▶ THE PROBLEM: The whole listing below is to be copied exactly.

▶ RECORDS TO USE:
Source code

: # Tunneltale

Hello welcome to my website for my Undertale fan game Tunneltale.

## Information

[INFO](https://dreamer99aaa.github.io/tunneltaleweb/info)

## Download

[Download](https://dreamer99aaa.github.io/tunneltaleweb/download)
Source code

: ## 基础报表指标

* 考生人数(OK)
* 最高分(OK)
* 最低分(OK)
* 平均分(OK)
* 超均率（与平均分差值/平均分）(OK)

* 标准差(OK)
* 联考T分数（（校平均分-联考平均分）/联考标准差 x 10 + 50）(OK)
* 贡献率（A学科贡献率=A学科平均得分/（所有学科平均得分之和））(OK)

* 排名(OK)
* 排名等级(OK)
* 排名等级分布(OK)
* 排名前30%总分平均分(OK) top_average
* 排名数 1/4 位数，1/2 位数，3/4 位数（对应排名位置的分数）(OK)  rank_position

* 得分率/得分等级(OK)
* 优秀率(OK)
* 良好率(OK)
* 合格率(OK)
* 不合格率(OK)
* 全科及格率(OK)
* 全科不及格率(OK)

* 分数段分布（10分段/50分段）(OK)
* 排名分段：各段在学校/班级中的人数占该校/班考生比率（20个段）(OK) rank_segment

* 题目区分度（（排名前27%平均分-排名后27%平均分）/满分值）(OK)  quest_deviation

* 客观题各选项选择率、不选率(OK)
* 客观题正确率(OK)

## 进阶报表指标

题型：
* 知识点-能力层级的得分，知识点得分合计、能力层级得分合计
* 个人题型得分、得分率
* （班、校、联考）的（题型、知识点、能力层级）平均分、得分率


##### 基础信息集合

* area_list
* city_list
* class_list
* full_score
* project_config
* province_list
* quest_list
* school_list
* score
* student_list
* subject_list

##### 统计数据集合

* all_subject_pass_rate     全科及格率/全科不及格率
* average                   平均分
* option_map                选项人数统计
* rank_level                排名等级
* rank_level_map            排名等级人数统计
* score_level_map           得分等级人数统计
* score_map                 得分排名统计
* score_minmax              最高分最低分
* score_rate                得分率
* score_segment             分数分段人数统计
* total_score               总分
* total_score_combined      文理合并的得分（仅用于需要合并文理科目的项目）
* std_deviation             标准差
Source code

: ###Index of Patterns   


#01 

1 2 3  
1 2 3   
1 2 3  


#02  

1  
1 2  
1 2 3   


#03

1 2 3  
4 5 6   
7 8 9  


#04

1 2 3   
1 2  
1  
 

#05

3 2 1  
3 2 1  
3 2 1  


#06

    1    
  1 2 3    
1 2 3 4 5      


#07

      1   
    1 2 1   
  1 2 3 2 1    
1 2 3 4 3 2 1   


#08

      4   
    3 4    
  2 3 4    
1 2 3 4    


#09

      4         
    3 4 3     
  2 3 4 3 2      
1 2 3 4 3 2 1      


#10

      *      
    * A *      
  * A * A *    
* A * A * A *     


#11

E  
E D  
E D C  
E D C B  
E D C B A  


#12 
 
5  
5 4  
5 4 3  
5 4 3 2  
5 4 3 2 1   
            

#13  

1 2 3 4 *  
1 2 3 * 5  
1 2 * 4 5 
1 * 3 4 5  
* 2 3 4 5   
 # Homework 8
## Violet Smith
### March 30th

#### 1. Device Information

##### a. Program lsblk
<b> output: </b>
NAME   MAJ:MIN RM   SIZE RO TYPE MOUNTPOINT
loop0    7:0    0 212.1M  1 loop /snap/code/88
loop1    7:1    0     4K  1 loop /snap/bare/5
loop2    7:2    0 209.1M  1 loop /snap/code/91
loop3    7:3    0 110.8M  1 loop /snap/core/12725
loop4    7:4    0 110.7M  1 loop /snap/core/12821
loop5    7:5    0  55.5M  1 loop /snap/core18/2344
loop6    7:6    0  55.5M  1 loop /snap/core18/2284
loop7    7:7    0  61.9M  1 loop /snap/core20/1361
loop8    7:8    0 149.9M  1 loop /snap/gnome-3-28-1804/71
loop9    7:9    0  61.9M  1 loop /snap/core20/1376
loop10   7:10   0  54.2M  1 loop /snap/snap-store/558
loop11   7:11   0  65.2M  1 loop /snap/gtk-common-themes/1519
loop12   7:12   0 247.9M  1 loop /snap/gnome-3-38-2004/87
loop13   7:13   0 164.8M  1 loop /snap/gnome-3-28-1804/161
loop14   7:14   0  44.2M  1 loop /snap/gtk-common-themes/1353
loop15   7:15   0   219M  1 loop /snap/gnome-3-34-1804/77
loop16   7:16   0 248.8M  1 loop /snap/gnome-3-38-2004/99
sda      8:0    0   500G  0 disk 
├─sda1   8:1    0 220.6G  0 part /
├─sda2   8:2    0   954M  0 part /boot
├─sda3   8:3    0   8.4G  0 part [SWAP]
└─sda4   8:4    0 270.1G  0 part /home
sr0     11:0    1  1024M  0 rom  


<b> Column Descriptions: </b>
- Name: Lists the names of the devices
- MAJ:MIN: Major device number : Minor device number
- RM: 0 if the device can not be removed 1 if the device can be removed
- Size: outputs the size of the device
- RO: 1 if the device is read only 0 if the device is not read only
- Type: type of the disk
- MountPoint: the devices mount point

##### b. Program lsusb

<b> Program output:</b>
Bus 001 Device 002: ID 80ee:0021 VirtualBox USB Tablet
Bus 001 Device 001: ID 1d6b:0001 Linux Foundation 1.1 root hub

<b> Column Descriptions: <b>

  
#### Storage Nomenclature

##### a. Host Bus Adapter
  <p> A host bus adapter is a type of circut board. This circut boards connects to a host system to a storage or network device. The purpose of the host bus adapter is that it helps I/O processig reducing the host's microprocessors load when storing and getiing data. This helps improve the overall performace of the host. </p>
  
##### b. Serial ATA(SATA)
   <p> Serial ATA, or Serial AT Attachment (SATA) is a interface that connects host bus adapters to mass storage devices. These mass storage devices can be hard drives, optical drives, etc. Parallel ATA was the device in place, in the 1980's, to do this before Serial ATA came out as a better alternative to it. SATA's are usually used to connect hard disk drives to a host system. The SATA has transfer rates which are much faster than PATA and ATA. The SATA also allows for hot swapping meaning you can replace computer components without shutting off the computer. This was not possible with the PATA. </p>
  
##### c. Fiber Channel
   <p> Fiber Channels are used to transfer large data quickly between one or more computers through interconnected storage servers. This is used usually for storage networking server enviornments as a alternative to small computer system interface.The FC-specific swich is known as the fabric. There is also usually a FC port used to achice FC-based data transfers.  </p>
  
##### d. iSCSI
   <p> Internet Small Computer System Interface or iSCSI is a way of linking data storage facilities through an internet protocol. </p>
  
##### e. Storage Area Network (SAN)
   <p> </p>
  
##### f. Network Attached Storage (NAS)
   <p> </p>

▶ TASK ANSWER:
Source code

: # Tunneltale

Hello welcome to my website for my Undertale fan game Tunneltale.

## Information

[INFO](https://dreamer99aaa.github.io/tunneltaleweb/info)

## Download

[Download](https://dreamer99aaa.github.io/tunneltaleweb/download)
Source code

: ## 基础报表指标

* 考生人数(OK)
* 最高分(OK)
* 最低分(OK)
* 平均分(OK)
* 超均率（与平均分差值/平均分）(OK)

* 标准差(OK)
* 联考T分数（（校平均分-联考平均分）/联考标准差 x 10 + 50）(OK)
* 贡献率（A学科贡献率=A学科平均得分/（所有学科平均得分之和））(OK)

* 排名(OK)
* 排名等级(OK)
* 排名等级分布(OK)
* 排名前30%总分平均分(OK) top_average
* 排名数 1/4 位数，1/2 位数，3/4 位数（对应排名位置的分数）(OK)  rank_position

* 得分率/得分等级(OK)
* 优秀率(OK)
* 良好率(OK)
* 合格率(OK)
* 不合格率(OK)
* 全科及格率(OK)
* 全科不及格率(OK)

* 分数段分布（10分段/50分段）(OK)
* 排名分段：各段在学校/班级中的人数占该校/班考生比率（20个段）(OK) rank_segment

* 题目区分度（（排名前27%平均分-排名后27%平均分）/满分值）(OK)  quest_deviation

* 客观题各选项选择率、不选率(OK)
* 客观题正确率(OK)

## 进阶报表指标

题型：
* 知识点-能力层级的得分，知识点得分合计、能力层级得分合计
* 个人题型得分、得分率
* （班、校、联考）的（题型、知识点、能力层级）平均分、得分率


##### 基础信息集合

* area_list
* city_list
* class_list
* full_score
* project_config
* province_list
* quest_list
* school_list
* score
* student_list
* subject_list

##### 统计数据集合

* all_subject_pass_rate     全科及格率/全科不及格率
* average                   平均分
* option_map                选项人数统计
* rank_level                排名等级
* rank_level_map            排名等级人数统计
* score_level_map           得分等级人数统计
* score_map                 得分排名统计
* score_minmax              最高分最低分
* score_rate                得分率
* score_segment             分数分段人数统计
* total_score               总分
* total_score_combined      文理合并的得分（仅用于需要合并文理科目的项目）
* std_deviation             标准差
Source code

: ###Index of Patterns   


#01 

1 2 3  
1 2 3   
1 2 3  


#02  

1  
1 2  
1 2 3   


#03

1 2 3  
4 5 6   
7 8 9  


#04

1 2 3   
1 2  
1  
 

#05

3 2 1  
3 2 1  
3 2 1  


#06

    1    
  1 2 3    
1 2 3 4 5      


#07

      1   
    1 2 1   
  1 2 3 2 1    
1 2 3 4 3 2 1   


#08

      4   
    3 4    
  2 3 4    
1 2 3 4    


#09

      4         
    3 4 3     
  2 3 4 3 2      
1 2 3 4 3 2 1      


#10

      *      
    * A *      
  * A * A *    
* A * A * A *     


#11

E  
E D  
E D C  
E D C B  
E D C B A  


#12 
 
5  
5 4  
5 4 3  
5 4 3 2  
5 4 3 2 1   
            

#13  

1 2 3 4 *  
1 2 3 * 5  
1 2 * 4 5 
1 * 3 4 5  
* 2 3 4 5   
 # Homework 8
## Violet Smith
### March 30th

#### 1. Device Information

##### a. Program lsblk
<b> output: </b>
NAME   MAJ:MIN RM   SIZE RO TYPE MOUNTPOINT
loop0    7:0    0 212.1M  1 loop /snap/code/88
loop1    7:1    0     4K  1 loop /snap/bare/5
loop2    7:2    0 209.1M  1 loop /snap/code/91
loop3    7:3    0 110.8M  1 loop /snap/core/12725
loop4    7:4    0 110.7M  1 loop /snap/core/12821
loop5    7:5    0  55.5M  1 loop /snap/core18/2344
loop6    7:6    0  55.5M  1 loop /snap/core18/2284
loop7    7:7    0  61.9M  1 loop /snap/core20/1361
loop8    7:8    0 149.9M  1 loop /snap/gnome-3-28-1804/71
loop9    7:9    0  61.9M  1 loop /snap/core20/1376
loop10   7:10   0  54.2M  1 loop /snap/snap-store/558
loop11   7:11   0  65.2M  1 loop /snap/gtk-common-themes/1519
loop12   7:12   0 247.9M  1 loop /snap/gnome-3-38-2004/87
loop13   7:13   0 164.8M  1 loop /snap/gnome-3-28-1804/161
loop14   7:14   0  44.2M  1 loop /snap/gtk-common-themes/1353
loop15   7:15   0   219M  1 loop /snap/gnome-3-34-1804/77
loop16   7:16   0 248.8M  1 loop /snap/gnome-3-38-2004/99
sda      8:0    0   500G  0 disk 
├─sda1   8:1    0 220.6G  0 part /
├─sda2   8:2    0   954M  0 part /boot
├─sda3   8:3    0   8.4G  0 part [SWAP]
└─sda4   8:4    0 270.1G  0 part /home
sr0     11:0    1  1024M  0 rom  


<b> Column Descriptions: </b>
- Name: Lists the names of the devices
- MAJ:MIN: Major device number : Minor device number
- RM: 0 if the device can not be removed 1 if the device can be removed
- Size: outputs the size of the device
- RO: 1 if the device is read only 0 if the device is not read only
- Type: type of the disk
- MountPoint: the devices mount point

##### b. Program lsusb

<b> Program output:</b>
Bus 001 Device 002: ID 80ee:0021 VirtualBox USB Tablet
Bus 001 Device 001: ID 1d6b:0001 Linux Foundation 1.1 root hub

<b> Column Descriptions: <b>

  
#### Storage Nomenclature

##### a. Host Bus Adapter
  <p> A host bus adapter is a type of circut board. This circut boards connects to a host system to a storage or network device. The purpose of the host bus adapter is that it helps I/O processig reducing the host's microprocessors load when storing and getiing data. This helps improve the overall performace of the host. </p>
  
##### b. Serial ATA(SATA)
   <p> Serial ATA, or Serial AT Attachment (SATA) is a interface that connects host bus adapters to mass storage devices. These mass storage devices can be hard drives, optical drives, etc. Parallel ATA was the device in place, in the 1980's, to do this before Serial ATA came out as a better alternative to it. SATA's are usually used to connect hard disk drives to a host system. The SATA has transfer rates which are much faster than PATA and ATA. The SATA also allows for hot swapping meaning you can replace computer components without shutting off the computer. This was not possible with the PATA. </p>
  
##### c. Fiber Channel
   <p> Fiber Channels are used to transfer large data quickly between one or more computers through interconnected storage servers. This is used usually for storage networking server enviornments as a alternative to small computer system interface.The FC-specific swich is known as the fabric. There is also usually a FC port used to achice FC-based data transfers.  </p>
  
##### d. iSCSI
   <p> Internet Small Computer System Interface or iSCSI is a way of linking data storage facilities through an internet protocol. </p>
  
##### e. Storage Area Network (SAN)
   <p> </p>
  
##### f. Network Attached Storage (NAS)
   <p> </p>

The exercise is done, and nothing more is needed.